PROBLEM DESCRIPTION: Could you report every line from the entries that includes the word "ParseTree"?

━━━ EXCERPTED DATA ━━━

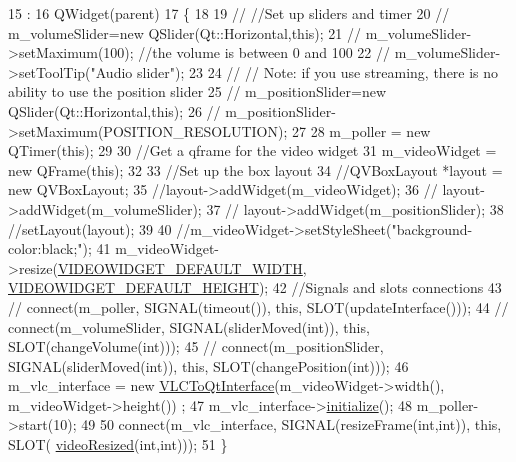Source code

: \begin{DoxyCode}
15                                               :
16     QWidget(parent)
17 \{
18 
19 \textcolor{comment}{//    //Set up sliders and timer}
20 \textcolor{comment}{//    m\_volumeSlider=new QSlider(Qt::Horizontal,this);}
21 \textcolor{comment}{//    m\_volumeSlider->setMaximum(100); //the volume is between 0 and 100}
22 \textcolor{comment}{//    m\_volumeSlider->setToolTip("Audio slider");}
23 
24 \textcolor{comment}{//    // Note: if you use streaming, there is no ability to use the position slider}
25 \textcolor{comment}{//    m\_positionSlider=new QSlider(Qt::Horizontal,this);}
26 \textcolor{comment}{//    m\_positionSlider->setMaximum(POSITION\_RESOLUTION);}
27 
28     m\_poller = \textcolor{keyword}{new} QTimer(\textcolor{keyword}{this});
29 
30     \textcolor{comment}{//Get a qframe for the video widget}
31     m\_videoWidget = \textcolor{keyword}{new} QFrame(\textcolor{keyword}{this});
32 
33     \textcolor{comment}{//Set up the box layout}
34     \textcolor{comment}{//QVBoxLayout *layout = new QVBoxLayout;}
35     \textcolor{comment}{//layout->addWidget(m\_videoWidget);}
36 \textcolor{comment}{//    layout->addWidget(m\_volumeSlider);}
37 \textcolor{comment}{//    layout->addWidget(m\_positionSlider);}
38     \textcolor{comment}{//setLayout(layout);}
39 
40     \textcolor{comment}{//m\_videoWidget->setStyleSheet("background-color:black;");}
41     m\_videoWidget->resize(\hyperlink{vlcvideowidget_8h_a2deec7650a0c6caf3c17a5ddf36d6460}{VIDEOWIDGET\_DEFAULT\_WIDTH}, 
      \hyperlink{vlcvideowidget_8h_afea1bcfd5eabc718d60a92aee2cd7f50}{VIDEOWIDGET\_DEFAULT\_HEIGHT});
42     \textcolor{comment}{//Signals and slots connections}
43 \textcolor{comment}{//    connect(m\_poller, SIGNAL(timeout()), this, SLOT(updateInterface()));}
44 \textcolor{comment}{//    connect(m\_volumeSlider, SIGNAL(sliderMoved(int)), this, SLOT(changeVolume(int)));}
45 \textcolor{comment}{//    connect(m\_positionSlider, SIGNAL(sliderMoved(int)), this, SLOT(changePosition(int)));}
46     m\_vlc\_interface = \textcolor{keyword}{new} \hyperlink{classVLCToQtInterface}{VLCToQtInterface}(m\_videoWidget->width(), m\_videoWidget->height())
      ;
47     m\_vlc\_interface->\hyperlink{classVLCToQtInterface_aaf25e1804b120924ad8b49e36e2bfa8c}{initialize}();
48     m\_poller->start(10);
49 
50     connect(m\_vlc\_interface, SIGNAL(resizeFrame(\textcolor{keywordtype}{int},\textcolor{keywordtype}{int})), \textcolor{keyword}{this}, SLOT(
      \hyperlink{classVLCVideoWidget_aff4501569b0e46b3641625c3c9bbd5c6}{videoResized}(\textcolor{keywordtype}{int},\textcolor{keywordtype}{int})));
51 \}
\end{DoxyCode}
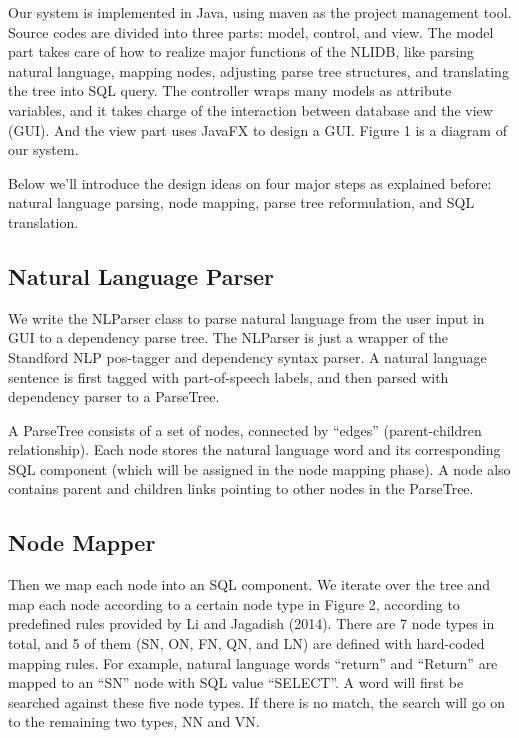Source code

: \documentclass[twocolumn]{article}
\begin{document}
Our system is implemented in Java, using maven as the project management tool. Source codes are divided into three parts: model, control, and view. The model part takes care of how to realize major functions of the NLIDB, like parsing natural language, mapping nodes, adjusting parse tree structures, and translating the tree into SQL query. The controller wraps many models as attribute variables, and it takes charge of the interaction between database and the view (GUI). And the view part uses JavaFX to design a GUI. Figure 1 is a diagram of our system. 

Below we’ll introduce the design ideas on four major steps as explained before: natural language parsing, node mapping, parse tree reformulation, and SQL translation.

\subsection{Natural Language Parser}
We write the NLParser class to parse natural language from the user input in GUI to a dependency parse tree. The NLParser is just a wrapper of the Standford NLP pos-tagger and dependency syntax parser. A natural language sentence is first tagged with part-of-speech labels, and then parsed with dependency parser to a ParseTree.

A ParseTree consists of a set of nodes, connected by ``edges'' (parent-children relationship). Each node stores the natural language word and its corresponding SQL component (which will be assigned in the node mapping phase). A node also contains parent and children links pointing to other nodes in the ParseTree.

\subsection{Node Mapper}
Then we map each node into an SQL component. We iterate over the tree and map each node according to a certain node type in Figure 2, according to predefined rules provided by Li and Jagadish (2014)\cite{li2014}. There are 7 node types in total, and 5 of them (SN, ON, FN, QN, and LN) are defined with hard-coded mapping rules. For example, natural language words “return” and “Return” are mapped to an “SN” node with SQL value “SELECT”. A word will first be searched against these five node types. If there is no match, the search will go on to the remaining two types, NN and VN.
\end{document}
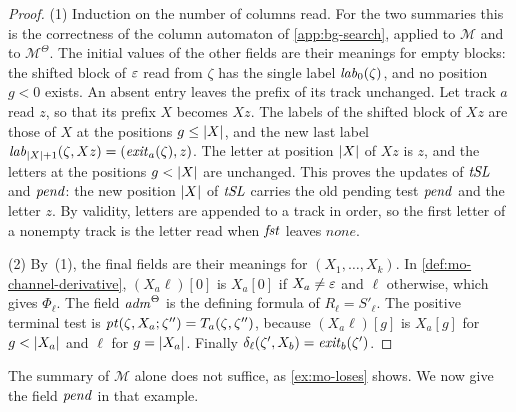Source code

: \begin{proof}
(1) Induction on the number of columns read. For the two summaries this is
the correctness of the column automaton of \cref{app:bg-search}, applied to
$\mathcal M$ and to $\mathcal M^\Theta$. The initial values of the other fields
are their meanings for empty blocks: the shifted block of $\eps$ read from
$\zeta$ has the single label $\lab_0(\zeta)$, and no position $g<0$ exists. An
absent entry leaves the prefix of its track unchanged. Let track $a$ read $z$,
so that its prefix $X$ becomes $Xz$. The labels of the shifted block of $Xz$
are those of $X$ at the positions $g\le\len X$, and the new last label
$\lab_{\len X+1}(\zeta,Xz)=(\fexit_a(\zeta),z)$. The letter at position $\len X$
of $Xz$ is $z$, and the letters at the positions $g<\len X$ are unchanged.
This proves the updates of $\ftSp$ and $\fpend$: the new position $\len X$ of
$\ftSp$ carries the old pending test $\fpend$ and the letter $z$. By validity,
letters are appended to a track in order, so the first letter of a nonempty
track is the letter read when $\ffst$ leaves $\mathit{none}$.

(2) By~(1), the final fields are their meanings for $(X_1,\ldots,X_k)$. In
\cref{def:mo-channel-derivative}, $(X_a\ell)[0]$ is $X_a[0]$ if $X_a\ne\eps$ and
$\ell$ otherwise, which gives $\Phi_\ell$. The field $\fadm^\Theta$ is the
defining formula of $R_\ell=S'_\ell$. The positive terminal test is
$\ptest(\zeta,X_a;\zeta'')=T_a(\zeta,\zeta'')$, because $(X_a\ell)[g]$ is
$X_a[g]$ for $g<\len{X_a}$ and $\ell$ for $g=\len{X_a}$. Finally
$\delta_\ell(\zeta',X_b)=\fexit_b(\zeta')$.
\end{proof}

The summary of $\mathcal M$ alone does not suffice, as \cref{ex:mo-loses} shows.
We now give the field $\fpend$ in that example.

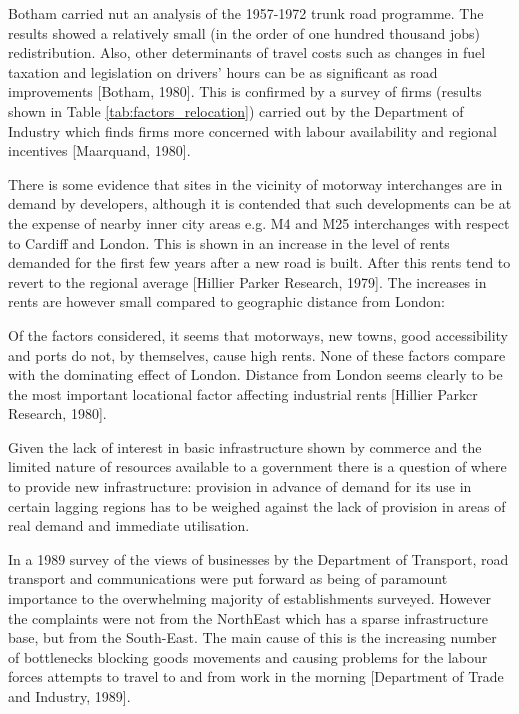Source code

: Botham carried nut an analysis of the 1957-1972 trunk road programme. The results showed a relatively small (in the order of one hundred thousand jobs) redistribution. Also, other determinants of travel costs such as changes in fuel taxation and legislation on drivers' hours can be as significant as road improvements [Botham, 1980]. This is confirmed by a survey of firms (results shown in Table \ref{tab:factors_relocation}) carried out by the Department of Industry which finds firms more concerned with labour availability and regional incentives [Maarquand, 1980].



There is some evidence that sites in the vicinity of motorway interchanges are in demand by developers, although it is contended that such developments can be at the expense of nearby inner city areas e.g. M4 and M25 interchanges with respect to Cardiff and London. This is shown in an increase in the level of rents demanded for the first few years after a new road is built. After this rents tend to revert to the regional average [Hillier Parker Research, 1979]. The increases in rents are however small compared to geographic distance from London:

\begin{displayquote}
Of the factors considered, it seems that motorways, new towns, good accessibility and ports do not, by themselves, cause high rents. None of these factors compare with the dominating effect of London. Distance from London seems clearly to be the most important locational factor affecting industrial rents [Hillier Parkcr Research, 1980].
\end{displayquote}

Given the lack of interest in basic infrastructure shown by commerce and the limited nature of resources available to a government there is a question of where to provide new infrastructure: provision in advance of demand for its use in certain lagging regions has to be weighed against the lack of provision in areas of real demand and immediate utilisation.

In a 1989 survey of the views of businesses by the Department of Transport, road transport and communications were put forward as being of paramount importance to the overwhelming majority of establishments surveyed. However the complaints were not from the NorthEast which has a sparse infrastructure base, but from the South-East. The main cause of this is the increasing number of bottlenecks blocking goods movements and causing problems for the labour forces attempts to travel to and from work in the morning [Department of Trade and Industry, 1989].

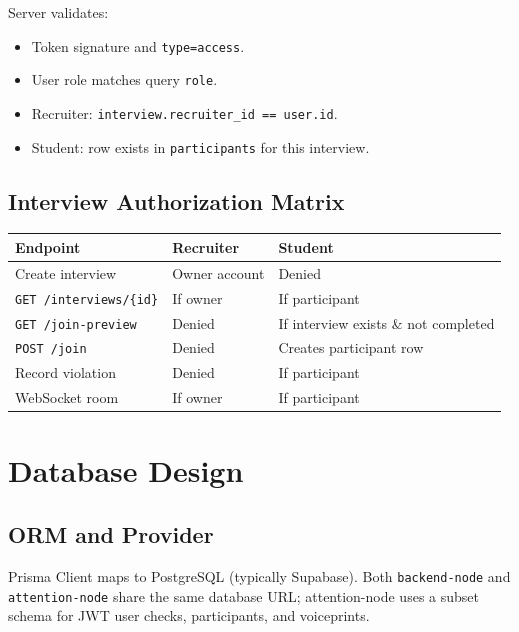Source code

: \documentclass[11pt,a4paper]{report}
\begin{document}
Server validates:
\begin{itemize}
  \item Token signature and \texttt{type=access}.
  \item User role matches query \texttt{role}.
  \item Recruiter: \texttt{interview.recruiter\_id == user.id}.
  \item Student: row exists in \texttt{participants} for this interview.
\end{itemize}

\section{Interview Authorization Matrix}

\begin{table}[H]
\centering
\small
\begin{tabularx}{\textwidth}{@{}lXX@{}}
\toprule
\textbf{Endpoint} & \textbf{Recruiter} & \textbf{Student} \\
\midrule
Create interview & Owner account & Denied \\
\texttt{GET /interviews/\{id\}} & If owner & If participant \\
\texttt{GET /join-preview} & Denied & If interview exists \& not completed \\
\texttt{POST /join} & Denied & Creates participant row \\
Record violation & Denied & If participant \\
WebSocket room & If owner & If participant \\
\bottomrule
\end{tabularx}
\end{table}

\chapter{Database Design}

\section{ORM and Provider}
Prisma Client maps to PostgreSQL (typically Supabase). Both \texttt{backend-node} and \texttt{attention-node} share the same database URL; attention-node uses a subset schema for JWT user checks, participants, and voiceprints.
\end{document}
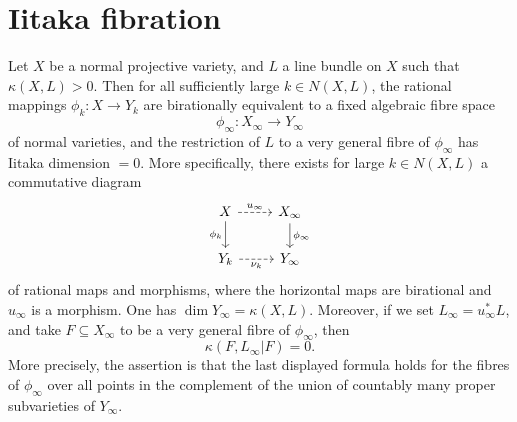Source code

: \section{Iitaka fibration}

    \begin{theorem}\label{thm:Iitaka_fibration}
        Let \( X \) be a normal projective variety, and \( L \) a line bundle on \( X \) such that \( \kappa(X,L) > 0 \). Then for all sufficiently large \( k \in N(X,L) \), the rational mappings \( \phi_k : X \rightarrow Y_k \) are birationally equivalent to a fixed algebraic fibre space
        \[
        \phi_{\infty} : X_{\infty} \rightarrow Y_{\infty}
        \]
        of normal varieties, and the restriction of \( L \) to a very general fibre of \( \phi_{\infty} \) has Iitaka dimension \( = 0 \). More specifically, there exists for large \( k \in N(X,L) \) a commutative diagram
        \[
        \begin{tikzcd}
        X \arrow[d, "\phi_k"'] \arrow[r, dashed, "u_{\infty}"] & X_{\infty} \arrow[d, "\phi_{\infty}"] \\
        Y_k \arrow[r, dashed, "\nu_k"'] & Y_{\infty}
        \end{tikzcd}
        \]
        of rational maps and morphisms, where the horizontal maps are birational and \( u_{\infty} \) is a morphism. One has \(\dim Y_{\infty} = \kappa(X,L)\). Moreover, if we set \( L_{\infty} = u^{*}_{\infty}L \), and take \( F \subseteq X_{\infty} \) to be a very general fibre of \( \phi_{\infty} \), then
        \[
        \kappa(F, L_{\infty} | F) = 0.
        \]
        More precisely, the assertion is that the last displayed formula holds for the fibres of \( \phi_{\infty} \) over all points in the complement of the union of countably many proper subvarieties of \( Y_{\infty} \).
    \end{theorem}

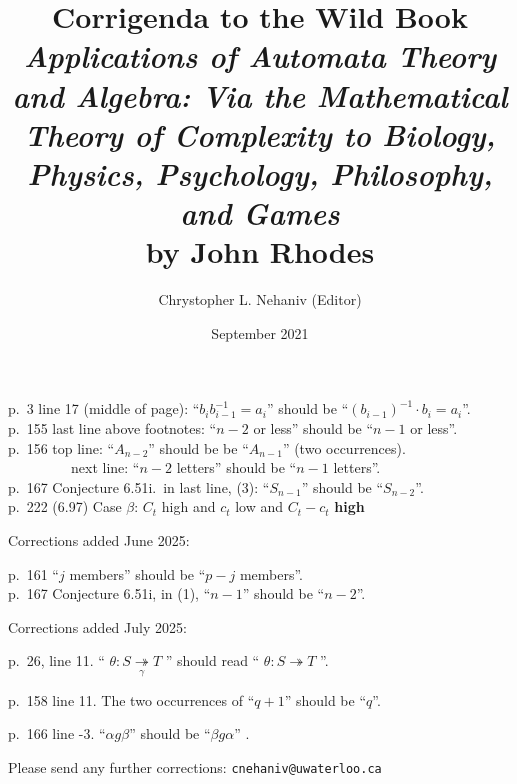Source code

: \documentclass{article}
\title{Corrigenda to the Wild Book\\[1em]
{\em Applications of Automata Theory and Algebra: Via the Mathematical Theory of Complexity to Biology, Physics, Psychology, Philosophy, and Games} \\[1em] by John Rhodes}
\author{Chrystopher L. Nehaniv (Editor)}
\date{\vspace{-1em} September 2021}
\begin{document}
\maketitle



p.\ 3 line 17 (middle of page):   ``$b_i b_{i-1}^{-1}=a_i$'' should be ``$(b_{i-1})^{-1} \cdot b_i=a_i$''. \\

p.\ 155 last line above footnotes:   ``$n-2$ or less'' should be ``$n-1$ or less''.\\

p.\ 156 top line: ``$A_{n-2}$'' should be be ``$A_{n-1}$'' (two occurrences).\\

\ \ \ \ \ \ \ \ \  next line:  ``$n-2$ letters'' should be ``$n-1$ letters''.\\
 
p.\ 167 Conjecture 6.51i.\ in last line,  (3):   ``$S_{n-1}$'' should be ``$S_{n-2}$''.  \\


p.\ 222 (6.97) Case $\beta$:  $C_t$ high and $c_t$ low and $C_t-c_t$ {\bf high}

\vspace{1em}
Corrections added June 2025:
\vspace{1em}

p.\ 161 ``$j$ members'' should be ``$p-j$ members''.\\

p.\ 167 Conjecture 6.51i, in (1), ``$n-1$'' should be ``$n-2$''.

\vspace{1em}
Corrections added July  2025:
\vspace{1em}

p.\ 26, line 11.  `` $\theta: S{\underset{\gamma}{\twoheadrightarrow}}T$ '' 
should read `` $\theta :S{\twoheadrightarrow}T$ ''.

p.\ 158   line 11.  The two occurrences of ``$q+1$'' should be ``$q$''.

p.\ 166 line -3.  ``$\alpha g \beta$'' should be ``$\beta g \alpha$'' . 


\vfill
Please send any further corrections:  {\tt cnehaniv@uwaterloo.ca}
\end{document}

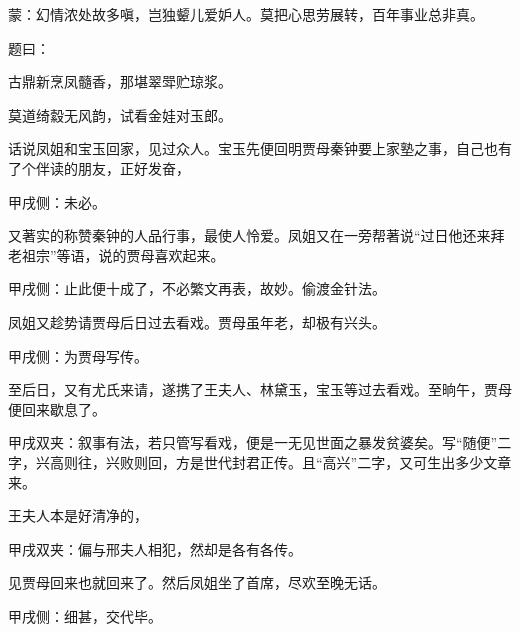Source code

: 
\begin{parag}
    \begin{note}蒙：幻情浓处故多嗔，岂独颦儿爱妒人。莫把心思劳展转，百年事业总非真。\end{note}
\end{parag}


\begin{parag}
    题曰：
\end{parag}


\begin{poem}
    \begin{pl}古鼎新烹凤髓香，那堪翠斝贮琼浆。\end{pl}

    \begin{pl}莫道绮縠无风韵，试看金娃对玉郎。\end{pl}
\end{poem}


\begin{parag}
    话说凤姐和宝玉回家，见过众人。宝玉先便回明贾母秦钟要上家塾之事，自己也有了个伴读的朋友，正好发奋，\begin{note}甲戌侧：未必。\end{note}又著实的称赞秦钟的人品行事，最使人怜爱。凤姐又在一旁帮著说“过日他还来拜老祖宗”等语，说的贾母喜欢起来。\begin{note}甲戌侧：止此便十成了，不必繁文再表，故妙。偷渡金针法。\end{note}凤姐又趁势请贾母后日过去看戏。贾母虽年老，却极有兴头。\begin{note}甲戌侧：为贾母写传。\end{note}至后日，又有尤氏来请，遂携了王夫人、林黛玉，宝玉等过去看戏。至晌午，贾母便回来歇息了。\begin{note}甲戌双夹：叙事有法，若只管写看戏，便是一无见世面之暴发贫婆矣。写“随便”二字，兴高则往，兴败则回，方是世代封君正传。且“高兴”二字，又可生出多少文章来。\end{note}王夫人本是好清净的，\begin{note}甲戌双夹：偏与邢夫人相犯，然却是各有各传。\end{note}见贾母回来也就回来了。然后凤姐坐了首席，尽欢至晚无话。\begin{note}甲戌侧：细甚，交代毕。\end{note}
\end{parag}


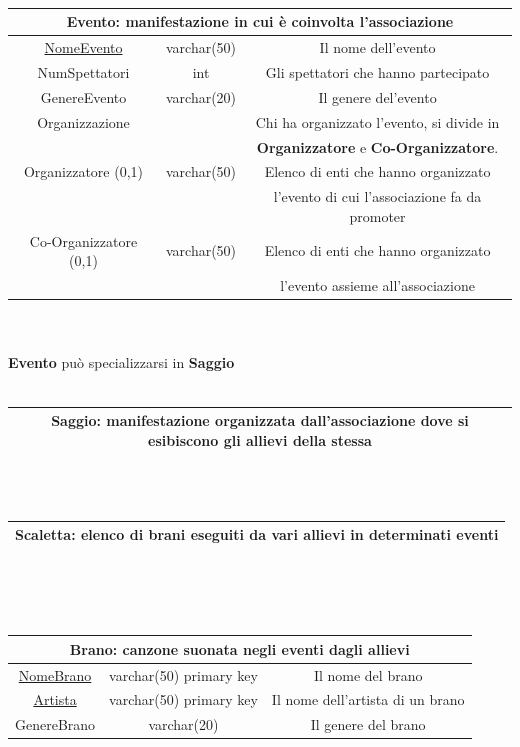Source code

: \documentclass[11pt]{article}
\begin{document}
		\\\\\\
		\begin{tabular}{|c|c|c|}
			\hline
			\multicolumn{3}{|c|}{\textbf{Evento}: manifestazione in cui è coinvolta l'associazione}\\
			\hline
			\underline{NomeEvento} & varchar(50) & Il nome dell'evento\\
			\hline
			NumSpettatori & int & Gli spettatori che hanno partecipato\\
			\hline
			GenereEvento & varchar(20) & Il genere del'evento\\
			\hline
			Organizzazione &  & Chi ha organizzato l'evento, si divide in\\
			&  &\textbf{Organizzatore} e \textbf{Co-Organizzatore}.\\
			Organizzatore (0,1) & varchar(50) & Elenco di enti che hanno organizzato\\
			& & l'evento di cui l'associazione fa da promoter\\
			Co-Organizzatore (0,1) & varchar(50) & Elenco di enti che hanno organizzato \\
			& & l'evento assieme all'associazione\\
			\hline
		\end{tabular}
		\\\\
		\textbf{Evento} può specializzarsi in \textbf{Saggio}
		\\\\
		\begin{tabular}{|c|c|c|}
			\hline
			\multicolumn{3}{|c|}{\textbf{Saggio}: manifestazione organizzata dall'associazione dove si esibiscono gli allievi della stessa}\\
			\hline
		\end{tabular}
		\\\\
		\begin{tabular}{|c|c|c|}
			\hline
			\multicolumn{3}{|c|}{\textbf{Scaletta}: elenco di brani eseguiti da vari allievi in determinati eventi}\\
			\hline
		\end{tabular}
		\\\\\\
		\begin{tabular}{|c|c|c|}
			\hline
			\multicolumn{3}{|c|}{\textbf{Brano}: canzone suonata negli eventi dagli allievi}\\
			\hline
			\underline{NomeBrano} & varchar(50) primary key & Il nome del brano\\
			\hline
			\underline{Artista} & varchar(50) primary key & Il nome dell'artista di un brano\\
			\hline
			GenereBrano & varchar(20) & Il genere del brano\\
			\hline
		\end{tabular}
\end{document}
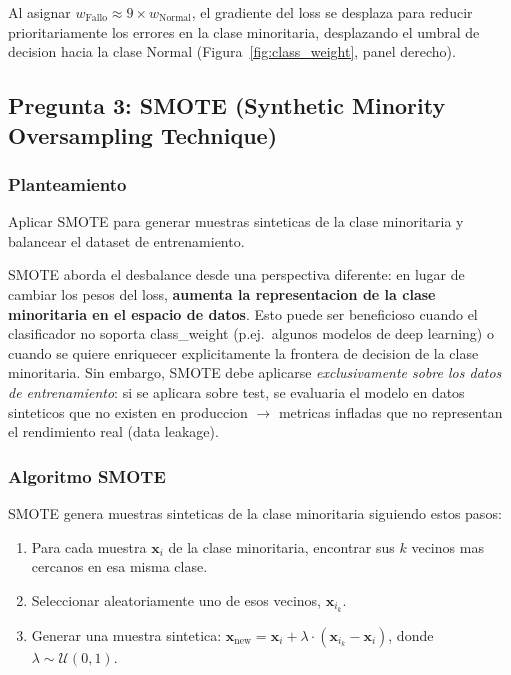 \documentclass[12pt,a4paper]{article}
\begin{document}
Al asignar $w_{\text{Fallo}} \approx 9 \times w_{\text{Normal}}$, el gradiente del loss se
desplaza para reducir prioritariamente los errores en la clase minoritaria, desplazando el
umbral de decision hacia la clase Normal (Figura~\ref{fig:class_weight}, panel derecho).

\subsection{Pregunta 3: SMOTE (Synthetic Minority Oversampling Technique)}

\subsubsection*{Planteamiento}
Aplicar SMOTE para generar muestras sinteticas de la clase minoritaria y balancear el dataset
de entrenamiento.

\begin{tcolorbox}[porquebox, title={Por que SMOTE y por que solo en entrenamiento?}]
SMOTE aborda el desbalance desde una perspectiva diferente: en lugar de cambiar los pesos del
loss, \textbf{aumenta la representacion de la clase minoritaria en el espacio de datos}.
Esto puede ser beneficioso cuando el clasificador no soporta class\_weight (p.ej.\ algunos
modelos de deep learning) o cuando se quiere enriquecer explicitamente la frontera de decision
de la clase minoritaria. Sin embargo, SMOTE debe aplicarse \textit{exclusivamente sobre los
datos de entrenamiento}: si se aplicara sobre test, se evaluaria el modelo en datos sinteticos
que no existen en produccion $\to$ metricas infladas que no representan el rendimiento real
(data leakage).
\end{tcolorbox}

\subsubsection*{Algoritmo SMOTE}

SMOTE genera muestras sinteticas de la clase minoritaria siguiendo estos pasos:
\begin{enumerate}[label=\textbf{\arabic*.}]
  \item Para cada muestra $\mathbf{x}_i$ de la clase minoritaria, encontrar sus $k$ vecinos
    mas cercanos en esa misma clase.
  \item Seleccionar aleatoriamente uno de esos vecinos, $\mathbf{x}_{i_k}$.
  \item Generar una muestra sintetica:
    $\mathbf{x}_{\text{new}} = \mathbf{x}_i + \lambda \cdot (\mathbf{x}_{i_k} - \mathbf{x}_i)$,
    donde $\lambda \sim \mathcal{U}(0,1)$.
\end{enumerate}
\end{document}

━━━

WRITTEN RESPONSE:
We write the NLParser class to parse natural language from the user input in GUI to a dependency parse tree. The NLParser is just a wrapper of the Standford NLP pos-tagger and dependency syntax parser. A natural language sentence is first tagged with part-of-speech labels, and then parsed with dependency parser to a ParseTree.
A ParseTree consists of a set of nodes, connected by ``edges'' (parent-children relationship). Each node stores the natural language word and its corresponding SQL component (which will be assigned in the node mapping phase). A node also contains parent and children links pointing to other nodes in the ParseTree.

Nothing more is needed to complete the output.